Honestly, if kids need to learn about Charles Babbage as part of high school computer classes, I feel that the concepts of John Nagle should be taught as part of any serious college or higher level curriculum which covers the Internet and what makes it work. I don't know Mr. Nagle, but, he is the first person to document the essential processes and put into practice the concepts that make the Internet *work*. I understand the concept of the Internet pre-existed his influence on the IETF process, but he is the one that demonstrated how to make it work in a large scale.

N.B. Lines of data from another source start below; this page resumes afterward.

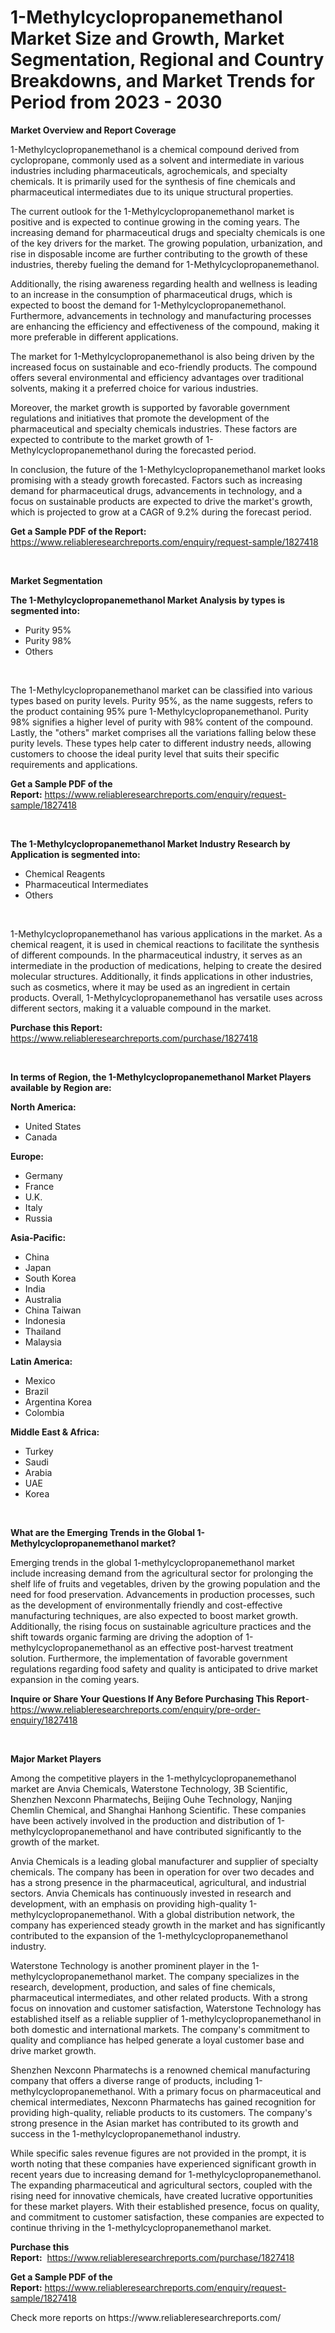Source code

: <p><h1>1-Methylcyclopropanemethanol Market Size and Growth, Market Segmentation, Regional and Country Breakdowns, and Market Trends for Period from 2023 -  2030</h1></p><p><strong>Market Overview and Report Coverage</strong></p>
<p><p>1-Methylcyclopropanemethanol is a chemical compound derived from cyclopropane, commonly used as a solvent and intermediate in various industries including pharmaceuticals, agrochemicals, and specialty chemicals. It is primarily used for the synthesis of fine chemicals and pharmaceutical intermediates due to its unique structural properties.</p><p>The current outlook for the 1-Methylcyclopropanemethanol market is positive and is expected to continue growing in the coming years. The increasing demand for pharmaceutical drugs and specialty chemicals is one of the key drivers for the market. The growing population, urbanization, and rise in disposable income are further contributing to the growth of these industries, thereby fueling the demand for 1-Methylcyclopropanemethanol.</p><p>Additionally, the rising awareness regarding health and wellness is leading to an increase in the consumption of pharmaceutical drugs, which is expected to boost the demand for 1-Methylcyclopropanemethanol. Furthermore, advancements in technology and manufacturing processes are enhancing the efficiency and effectiveness of the compound, making it more preferable in different applications.</p><p>The market for 1-Methylcyclopropanemethanol is also being driven by the increased focus on sustainable and eco-friendly products. The compound offers several environmental and efficiency advantages over traditional solvents, making it a preferred choice for various industries.</p><p>Moreover, the market growth is supported by favorable government regulations and initiatives that promote the development of the pharmaceutical and specialty chemicals industries. These factors are expected to contribute to the market growth of 1-Methylcyclopropanemethanol during the forecasted period.</p><p>In conclusion, the future of the 1-Methylcyclopropanemethanol market looks promising with a steady growth forecasted. Factors such as increasing demand for pharmaceutical drugs, advancements in technology, and a focus on sustainable products are expected to drive the market's growth, which is projected to grow at a CAGR of 9.2% during the forecast period.</p></p>
<p><strong>Get a Sample PDF of the Report:</strong> <a href="https://www.reliableresearchreports.com/enquiry/request-sample/1827418">https://www.reliableresearchreports.com/enquiry/request-sample/1827418</a></p>
<p>&nbsp;</p>
<p><strong>Market Segmentation</strong></p>
<p><strong>The 1-Methylcyclopropanemethanol Market Analysis by types is segmented into:</strong></p>
<p><ul><li>Purity 95%</li><li>Purity 98%</li><li>Others</li></ul></p>
<p>&nbsp;</p>
<p><p>The 1-Methylcyclopropanemethanol market can be classified into various types based on purity levels. Purity 95%, as the name suggests, refers to the product containing 95% pure 1-Methylcyclopropanemethanol. Purity 98% signifies a higher level of purity with 98% content of the compound. Lastly, the "others" market comprises all the variations falling below these purity levels. These types help cater to different industry needs, allowing customers to choose the ideal purity level that suits their specific requirements and applications.</p></p>
<p><strong>Get a Sample PDF of the Report:</strong>&nbsp;<a href="https://www.reliableresearchreports.com/enquiry/request-sample/1827418">https://www.reliableresearchreports.com/enquiry/request-sample/1827418</a></p>
<p>&nbsp;</p>
<p><strong>The 1-Methylcyclopropanemethanol Market Industry Research by Application is segmented into:</strong></p>
<p><ul><li>Chemical Reagents</li><li>Pharmaceutical Intermediates</li><li>Others</li></ul></p>
<p>&nbsp;</p>
<p><p>1-Methylcyclopropanemethanol has various applications in the market. As a chemical reagent, it is used in chemical reactions to facilitate the synthesis of different compounds. In the pharmaceutical industry, it serves as an intermediate in the production of medications, helping to create the desired molecular structures. Additionally, it finds applications in other industries, such as cosmetics, where it may be used as an ingredient in certain products. Overall, 1-Methylcyclopropanemethanol has versatile uses across different sectors, making it a valuable compound in the market.</p></p>
<p><strong>Purchase this Report:</strong>&nbsp; <a href="https://www.reliableresearchreports.com/purchase/1827418">https://www.reliableresearchreports.com/purchase/1827418</a></p>
<p>&nbsp;</p>
<p><strong>In terms of Region, the 1-Methylcyclopropanemethanol Market Players available by Region are:</strong></p>
<p>
    <p> <strong> North America: </strong>
        <ul>
            <li>United States</li>
            <li>Canada</li>
        </ul>
        </p> 
    <p> <strong> Europe: </strong>
        <ul>
            <li>Germany</li>
            <li>France</li>
            <li>U.K.</li>
            <li>Italy</li>
            <li>Russia</li>
        </ul>
        </p> 
    <p> <strong> Asia-Pacific: </strong>
        <ul>
            <li>China</li>
            <li>Japan</li>
            <li>South Korea</li>
            <li>India</li>
            <li>Australia</li>
            <li>China Taiwan</li>
            <li>Indonesia</li>
            <li>Thailand</li>
            <li>Malaysia</li>
        </ul>
        </p> 
    <p> <strong> Latin America: </strong>
        <ul>
            <li>Mexico</li>
            <li>Brazil</li>
            <li>Argentina Korea</li>
            <li>Colombia</li>
        </ul>
        </p> 
    <p> <strong> Middle East & Africa: </strong>
        <ul>
            <li>Turkey</li>
            <li>Saudi</li>
            <li>Arabia</li>
            <li>UAE</li>
            <li>Korea</li>
        </ul>
    </p>
    </p>
<p>&nbsp;</p>
<p><strong>What are the Emerging Trends in the Global 1-Methylcyclopropanemethanol market?</strong></p>
<p><p>Emerging trends in the global 1-methylcyclopropanemethanol market include increasing demand from the agricultural sector for prolonging the shelf life of fruits and vegetables, driven by the growing population and the need for food preservation. Advancements in production processes, such as the development of environmentally friendly and cost-effective manufacturing techniques, are also expected to boost market growth. Additionally, the rising focus on sustainable agriculture practices and the shift towards organic farming are driving the adoption of 1-methylcyclopropanemethanol as an effective post-harvest treatment solution. Furthermore, the implementation of favorable government regulations regarding food safety and quality is anticipated to drive market expansion in the coming years.</p></p>
<p><strong>Inquire or Share Your Questions If Any Before Purchasing This Report</strong>- <a href="https://www.reliableresearchreports.com/enquiry/pre-order-enquiry/1827418">https://www.reliableresearchreports.com/enquiry/pre-order-enquiry/1827418</a></p>
<p>&nbsp;</p>
<p><strong>Major Market Players</strong></p>
<p><p>Among the competitive players in the 1-methylcyclopropanemethanol market are Anvia Chemicals, Waterstone Technology, 3B Scientific, Shenzhen Nexconn Pharmatechs, Beijing Ouhe Technology, Nanjing Chemlin Chemical, and Shanghai Hanhong Scientific. These companies have been actively involved in the production and distribution of 1-methylcyclopropanemethanol and have contributed significantly to the growth of the market.</p><p>Anvia Chemicals is a leading global manufacturer and supplier of specialty chemicals. The company has been in operation for over two decades and has a strong presence in the pharmaceutical, agricultural, and industrial sectors. Anvia Chemicals has continuously invested in research and development, with an emphasis on providing high-quality 1-methylcyclopropanemethanol. With a global distribution network, the company has experienced steady growth in the market and has significantly contributed to the expansion of the 1-methylcyclopropanemethanol industry.</p><p>Waterstone Technology is another prominent player in the 1-methylcyclopropanemethanol market. The company specializes in the research, development, production, and sales of fine chemicals, pharmaceutical intermediates, and other related products. With a strong focus on innovation and customer satisfaction, Waterstone Technology has established itself as a reliable supplier of 1-methylcyclopropanemethanol in both domestic and international markets. The company's commitment to quality and compliance has helped generate a loyal customer base and drive market growth.</p><p>Shenzhen Nexconn Pharmatechs is a renowned chemical manufacturing company that offers a diverse range of products, including 1-methylcyclopropanemethanol. With a primary focus on pharmaceutical and chemical intermediates, Nexconn Pharmatechs has gained recognition for providing high-quality, reliable products to its customers. The company's strong presence in the Asian market has contributed to its growth and success in the 1-methylcyclopropanemethanol industry.</p><p>While specific sales revenue figures are not provided in the prompt, it is worth noting that these companies have experienced significant growth in recent years due to increasing demand for 1-methylcyclopropanemethanol. The expanding pharmaceutical and agricultural sectors, coupled with the rising need for innovative chemicals, have created lucrative opportunities for these market players. With their established presence, focus on quality, and commitment to customer satisfaction, these companies are expected to continue thriving in the 1-methylcyclopropanemethanol market.</p></p>
<p><strong>Purchase this Report:</strong>&nbsp;&nbsp;<a href="https://www.reliableresearchreports.com/purchase/1827418">https://www.reliableresearchreports.com/purchase/1827418</a></p>
<p></p>
<p><strong>Get a Sample PDF of the Report:</strong>&nbsp;<a href="https://www.reliableresearchreports.com/enquiry/request-sample/1827418">https://www.reliableresearchreports.com/enquiry/request-sample/1827418</a></p>
<p>Check more reports on https://www.reliableresearchreports.com/</p>
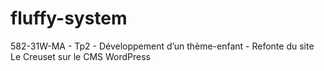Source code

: # fluffy-system
582-31W-MA - Tp2 - Développement d’un thème-enfant - Refonte du site Le Creuset sur le CMS WordPress
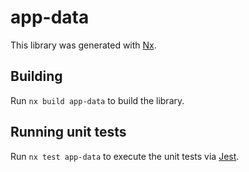 # app-data

This library was generated with [Nx](https://nx.dev).

## Building

Run `nx build app-data` to build the library.

## Running unit tests

Run `nx test app-data` to execute the unit tests via [Jest](https://jestjs.io).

Ok, on top of Nagle's work, you have to add Van Jacobson's work on TCP Congestion Control. And all the work that Mr. Jacobson and other did to make improvements to TCP that have made TCP much more functional (actually usable?) in a global network. RFC 1122, and RFC 1323 are key pieces of work that must be understood if you want to make IPv4/IPv6 applications work their best over a global network. Ignorance of these standards is inexcusable for anyone who takes responsibility for applications that run across long WANs or global networks. It's inexcusable.
On top of this, you have to add a firm understanding of TCP's inner workings via RFC's 2988, 2581, and 2582. A understanding of TCP SACK options (RFC 2018), TCP Window Scaling (RFC 1323), and the impact of TCP Timestamps (RFC 1323 and RFC 3522).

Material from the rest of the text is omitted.